▶ [How to complete this task] Starting at the top line and ending at the bottom one, repeat the entries exactly and drop every picture.

Top of Material supplied

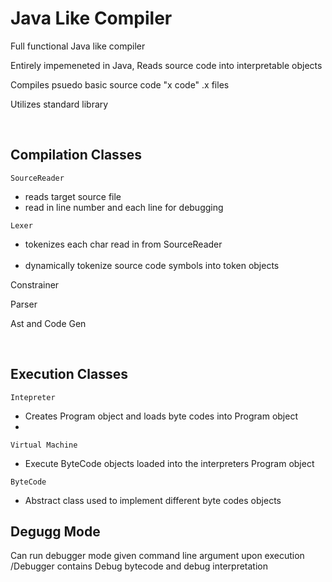 

<h1>Java Like Compiler </h1>

Full functional Java like compiler

Entirely impemeneted in Java, Reads source code into interpretable objects

Compiles psuedo basic source code "x code" .x files

Utilizes standard library

<br>

Compilation Classes
------

`SourceReader`
 <ul>
  <li>reads target source file </li>
 <li>read in line number and each line for debugging</li>
 
 </ul>

`Lexer` 
 <ul> 
 <li>tokenizes each char read in from SourceReader</li> 
   <li>dynamically tokenize source code symbols into token objects</li>
</ul>


Constrainer 

Parser 

Ast and Code Gen


<br>

Execution Classes
------
 
`Intepreter`
 <ul>
  <li> Creates Program object and loads byte codes into Program object</li>
   <li> </li>
 </ul>

`Virtual Machine`
 <ul>
  <li> Execute ByteCode objects loaded into the interpreters Program object</li>
 </ul>


`ByteCode`
 <ul>
 <li>Abstract class used to implement different byte codes objects</li>
 </ul>
 
 
Degugg Mode
------
 
Can run debugger mode given command line argument upon execution
/Debugger contains Debug bytecode and debug interpretation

Bottom of Material supplied

▶ [Worked solution]
<h1>Java Like Compiler </h1>

Full functional Java like compiler

Entirely impemeneted in Java, Reads source code into interpretable objects

Compiles psuedo basic source code "x code" .x files

Utilizes standard library

<br>

Compilation Classes
------

`SourceReader`
 <ul>
  <li>reads target source file </li>
 <li>read in line number and each line for debugging</li>
 
 </ul>

`Lexer` 
 <ul> 
 <li>tokenizes each char read in from SourceReader</li> 
   <li>dynamically tokenize source code symbols into token objects</li>
</ul>


Constrainer 

Parser 

Ast and Code Gen


<br>

Execution Classes
------
 
`Intepreter`
 <ul>
  <li> Creates Program object and loads byte codes into Program object</li>
   <li> </li>
 </ul>

`Virtual Machine`
 <ul>
  <li> Execute ByteCode objects loaded into the interpreters Program object</li>
 </ul>


`ByteCode`
 <ul>
 <li>Abstract class used to implement different byte codes objects</li>
 </ul>
 
 
Degugg Mode
------
 
Can run debugger mode given command line argument upon execution
/Debugger contains Debug bytecode and debug interpretation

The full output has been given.